Wednesday, April 25, 2012

frustrated...

hmm.. i always ask myself, am i juz too bad or am i just not good enough? wat i do always doesn't meet your requirements. but i just follow what you told me to do. just got a feedback from you today, and it is quite hurt deep inside me. but i will always take this a lesson, everyone learn from lesson right. when there are mistakes, there are space to improve. Am i just slow learner,i hv work for almost 9 months now, and i still do mistakes sometimes. my superior treat me like a trainee, watever i do she wants to read thru first, only allow me to send it out. and she rather ask my coll bek to help her, instead of calling me bek, and i am just in Genting, but my coll is at penang.
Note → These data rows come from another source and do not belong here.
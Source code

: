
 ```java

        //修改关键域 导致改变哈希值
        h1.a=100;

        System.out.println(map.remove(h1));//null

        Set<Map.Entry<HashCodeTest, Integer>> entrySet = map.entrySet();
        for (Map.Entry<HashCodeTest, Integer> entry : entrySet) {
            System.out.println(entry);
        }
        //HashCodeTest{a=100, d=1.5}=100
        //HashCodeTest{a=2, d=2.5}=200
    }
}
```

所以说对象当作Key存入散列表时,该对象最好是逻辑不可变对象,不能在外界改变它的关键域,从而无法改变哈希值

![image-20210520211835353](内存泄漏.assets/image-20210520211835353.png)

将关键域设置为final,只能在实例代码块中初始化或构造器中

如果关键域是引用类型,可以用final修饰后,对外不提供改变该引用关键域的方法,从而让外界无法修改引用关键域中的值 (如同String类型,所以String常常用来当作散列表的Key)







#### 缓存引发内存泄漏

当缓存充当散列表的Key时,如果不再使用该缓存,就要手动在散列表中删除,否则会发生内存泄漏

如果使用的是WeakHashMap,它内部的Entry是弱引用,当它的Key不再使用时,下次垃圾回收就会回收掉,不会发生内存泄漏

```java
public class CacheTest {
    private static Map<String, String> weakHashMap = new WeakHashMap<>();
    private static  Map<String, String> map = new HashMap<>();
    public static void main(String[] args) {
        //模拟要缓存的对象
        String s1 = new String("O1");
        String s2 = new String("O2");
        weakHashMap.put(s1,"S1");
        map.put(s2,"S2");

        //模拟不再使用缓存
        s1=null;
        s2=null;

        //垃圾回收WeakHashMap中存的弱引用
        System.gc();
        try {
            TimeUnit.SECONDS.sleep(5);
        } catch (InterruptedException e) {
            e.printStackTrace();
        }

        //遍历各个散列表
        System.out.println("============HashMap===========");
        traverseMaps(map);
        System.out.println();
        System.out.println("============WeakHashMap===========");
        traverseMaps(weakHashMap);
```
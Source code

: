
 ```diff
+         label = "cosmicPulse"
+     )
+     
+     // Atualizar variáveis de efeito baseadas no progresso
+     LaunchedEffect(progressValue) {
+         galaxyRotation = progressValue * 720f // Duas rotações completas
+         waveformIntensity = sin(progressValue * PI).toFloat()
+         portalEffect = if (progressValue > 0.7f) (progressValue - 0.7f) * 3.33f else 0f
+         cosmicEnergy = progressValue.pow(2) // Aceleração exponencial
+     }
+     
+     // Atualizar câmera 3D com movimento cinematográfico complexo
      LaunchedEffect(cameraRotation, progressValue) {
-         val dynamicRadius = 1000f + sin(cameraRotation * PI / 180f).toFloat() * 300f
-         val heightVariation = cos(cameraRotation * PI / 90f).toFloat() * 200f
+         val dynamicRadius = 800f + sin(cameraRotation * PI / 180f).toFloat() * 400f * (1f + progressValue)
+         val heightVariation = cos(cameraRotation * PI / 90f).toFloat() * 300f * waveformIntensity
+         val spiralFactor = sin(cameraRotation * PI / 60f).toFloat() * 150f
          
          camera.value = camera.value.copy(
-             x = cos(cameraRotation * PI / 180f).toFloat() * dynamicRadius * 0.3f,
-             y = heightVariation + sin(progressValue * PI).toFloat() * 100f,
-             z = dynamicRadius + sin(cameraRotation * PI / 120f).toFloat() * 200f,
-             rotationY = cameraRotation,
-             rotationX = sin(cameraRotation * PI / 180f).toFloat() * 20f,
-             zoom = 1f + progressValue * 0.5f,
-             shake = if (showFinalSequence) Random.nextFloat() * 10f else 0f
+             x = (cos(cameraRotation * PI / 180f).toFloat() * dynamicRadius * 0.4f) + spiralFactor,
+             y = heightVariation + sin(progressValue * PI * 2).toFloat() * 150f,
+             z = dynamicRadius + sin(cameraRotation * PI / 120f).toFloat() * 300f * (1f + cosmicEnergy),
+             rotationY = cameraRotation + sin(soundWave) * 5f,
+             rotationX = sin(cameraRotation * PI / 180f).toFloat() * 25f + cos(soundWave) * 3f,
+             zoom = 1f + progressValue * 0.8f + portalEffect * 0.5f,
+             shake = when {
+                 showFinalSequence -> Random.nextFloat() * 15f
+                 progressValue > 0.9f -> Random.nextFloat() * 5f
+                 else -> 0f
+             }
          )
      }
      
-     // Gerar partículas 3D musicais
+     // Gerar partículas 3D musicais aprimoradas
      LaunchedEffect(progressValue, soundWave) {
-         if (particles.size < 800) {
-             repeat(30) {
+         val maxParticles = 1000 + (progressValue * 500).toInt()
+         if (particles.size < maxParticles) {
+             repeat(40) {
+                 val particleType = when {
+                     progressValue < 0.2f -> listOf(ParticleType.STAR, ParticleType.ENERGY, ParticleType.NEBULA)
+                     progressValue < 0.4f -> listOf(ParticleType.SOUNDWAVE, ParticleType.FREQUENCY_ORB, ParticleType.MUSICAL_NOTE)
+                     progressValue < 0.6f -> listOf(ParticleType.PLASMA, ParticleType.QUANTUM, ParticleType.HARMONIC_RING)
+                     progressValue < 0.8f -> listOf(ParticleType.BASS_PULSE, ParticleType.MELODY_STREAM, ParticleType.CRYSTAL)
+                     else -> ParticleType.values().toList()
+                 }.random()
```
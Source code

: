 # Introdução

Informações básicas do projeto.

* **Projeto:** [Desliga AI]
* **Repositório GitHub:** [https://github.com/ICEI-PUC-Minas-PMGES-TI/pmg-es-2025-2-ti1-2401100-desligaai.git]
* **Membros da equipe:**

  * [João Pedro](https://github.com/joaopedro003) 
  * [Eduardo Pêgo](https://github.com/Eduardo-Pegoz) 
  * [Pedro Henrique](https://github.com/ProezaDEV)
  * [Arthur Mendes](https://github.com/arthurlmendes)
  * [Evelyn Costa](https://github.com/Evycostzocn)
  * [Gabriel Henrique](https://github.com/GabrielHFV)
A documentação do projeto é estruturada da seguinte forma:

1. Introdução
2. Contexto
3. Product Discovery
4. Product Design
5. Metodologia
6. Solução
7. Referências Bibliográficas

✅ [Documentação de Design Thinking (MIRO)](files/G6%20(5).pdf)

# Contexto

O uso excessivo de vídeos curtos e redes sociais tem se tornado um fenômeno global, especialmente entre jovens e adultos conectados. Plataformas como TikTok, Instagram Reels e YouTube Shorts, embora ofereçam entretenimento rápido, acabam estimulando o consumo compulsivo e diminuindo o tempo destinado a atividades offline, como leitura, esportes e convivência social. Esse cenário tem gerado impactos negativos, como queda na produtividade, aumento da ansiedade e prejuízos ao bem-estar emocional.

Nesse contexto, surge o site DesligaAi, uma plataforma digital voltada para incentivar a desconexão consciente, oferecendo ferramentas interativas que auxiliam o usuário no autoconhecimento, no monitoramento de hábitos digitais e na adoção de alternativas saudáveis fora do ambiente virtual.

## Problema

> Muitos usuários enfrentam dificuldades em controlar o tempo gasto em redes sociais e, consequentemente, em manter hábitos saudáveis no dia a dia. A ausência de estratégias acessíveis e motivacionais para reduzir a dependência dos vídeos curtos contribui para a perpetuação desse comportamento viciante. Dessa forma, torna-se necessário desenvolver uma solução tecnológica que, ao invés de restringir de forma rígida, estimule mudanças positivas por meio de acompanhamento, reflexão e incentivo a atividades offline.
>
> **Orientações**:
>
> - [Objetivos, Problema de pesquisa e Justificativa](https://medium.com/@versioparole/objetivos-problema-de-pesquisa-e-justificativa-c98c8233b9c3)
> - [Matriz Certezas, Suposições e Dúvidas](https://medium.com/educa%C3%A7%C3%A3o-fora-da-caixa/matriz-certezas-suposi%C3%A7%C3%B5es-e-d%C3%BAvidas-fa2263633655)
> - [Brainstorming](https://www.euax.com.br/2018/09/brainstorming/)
WTH.... ok i have enough of these. i am jus too afraid and tend to think too much when doing something. tomorrow onwards i am going change, a whole new me.. doing things logically, more details, voice up to sumthing that i think is not right, be brave. they are just human.. Ordinary Human Being like me and u.. nothing special about them, oh there is sumthing different in them, they have more experiences than me.. so wat!!! STILL HUMAN... NEH NEH NEH.. i dun believe with my brain and thought will not be as capable as her.. screw her man!! she is my superior so wat.. i dun care, i will just do my job, being who i am.. btw i really need to thanks her for teaching me so many things, but she is like putting another her in me, please i have my way of doing things and u have ur own.. i am not u... look at the mirror we are different. maybe u are way too confident sometimes and speak like some "people". i will bear with it, because that is u... but i will work in my own way. u like it or not, i am not going to be u!! Dumb ASS... ok i am better rite now.. say hello to new me tomorrow!! ya bitch!!!